Euonymus scale (Unaspis euonymi) is a widespread pest of ornamental landscapes, infesting over 50% of euonymus plantings surveyed nationally (Bryan et al. 1995). The severity of this pest has discouraged the use of euonymus in landscape plantings and has inspired a search for resistant euonymus cultivars (Williams et al. 1977; Brewer and Oliver 1983; Jefferson and Schultz 1995).
In the northern regions of the United States, the euonymus scale has 2 generations a year and overwinters as mated third-instar females (Gill et al. 1982). Females begin to swell with eggs in May, as shoots elongate on host plants. Females deposit small numbers of eggs each day over a 3- to 4-week period, producing a total of approximately 80 eggs per female. Each egg hatches into a mobile stage, known as a crawler, that walks for 2 to 3 days until it settles down to feed on stems or leaves. As with other armored scales, females remain at their feeding site for the rest of their lives, while the males leave only upon becoming winged adults. Second-generation crawlers usually are produced in late July and reach adulthood in early September (Sadof 1997a).
Horticultural oils are useful for controlling armored scales on upright trees and shrubs (Davidson et al. 1991; Smith-Fiola 1997). Oil kills these insects by penetrating their waxy cover and smothering them. It is applied at higher rates (3% to 4%) during the dormant season to penetrate the thick waxy covers of overwintering stages. Summer applications of oils at lower rates (1% to 2%) target crawlers and newly settled scales with thin, waxy covers (Nielsen 1990). Oil is particularly useful for managing scales because after it dries it does not kill natural enemies that fly in to feed on those scale insects that may remain alive. Consequently, oils are compatible with the many natural enemies of scales that help to keep populations below problem levels in urban areas (Hanks and Denno 1993; Sadof 1997a,b).

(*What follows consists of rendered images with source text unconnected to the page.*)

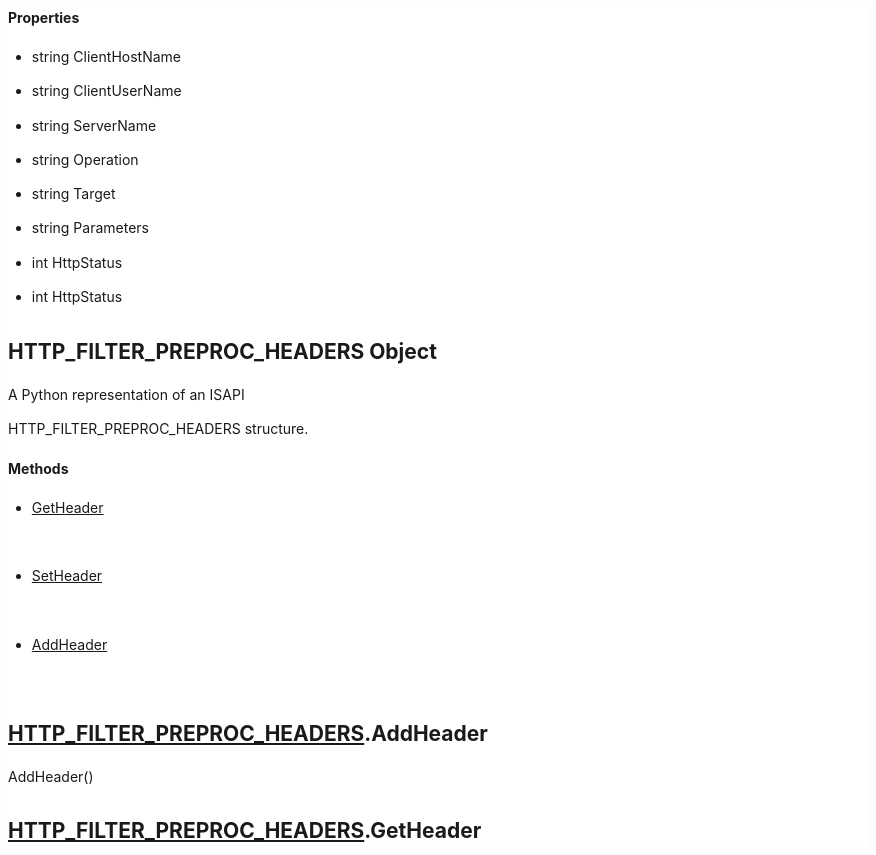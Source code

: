 #### Properties

  - string ClientHostName

    

  - string ClientUserName

    

  - string ServerName

    

  - string Operation

    

  - string Target

    

  - string Parameters

    

  - int HttpStatus

    

  - int HttpStatus

    


## HTTP\_FILTER\_PREPROC\_HEADERS Object

A Python representation of an ISAPI 

HTTP\_FILTER\_PREPROC\_HEADERS structure\.

#### Methods

  - [GetHeader](HTTP.md#httpfilter_preproc_headers_getheader)

    &nbsp;

  - [SetHeader](HTTP.md#httpfilter_preproc_headers_setheader)

    &nbsp;

  - [AddHeader](HTTP.md#httpfilter_preproc_headers_addheader)

    &nbsp;


## [HTTP\_FILTER\_PREPROC\_HEADERS](HTTP.md#httpfilter_preproc_headers)\.AddHeader

AddHeader\(\)



## [HTTP\_FILTER\_PREPROC\_HEADERS](HTTP.md#httpfilter_preproc_headers)\.GetHeader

Despite its demonstrated effectiveness against armored scale pests on trees and shrubs, the ability of oil to control scales on ground covers is questionable because scales are concealed by foliage and difficult to contact with foliar-applied sprays. This is particularly problematic for managing euonymus scale because it is a pest of 2 widely used ground covers, Japanese pachysandra (Pachysandra terminalis) and creeping forms of euonymus (Euonymus spp). In this study, we examined the effectiveness of using oil to control euonymus scale in pachysandra in comparison with other commonly used tactics.
MATERIALS AND METHODS
This study was conducted in a bed of Japanese pachysandra that was located in the shade of Norway maple (Acer platanoides), at Longwood Gardens in Kennett Square, Pennsylvania, in 1998. Twenty 1-m2(10.8-ft2) plots containing scale-infested plants were located in a pachysandra planting along a north-south path. At least 1 tree and a 3-m (9.8-ft) buffer of untreated Japanese pachysandra separated each plot.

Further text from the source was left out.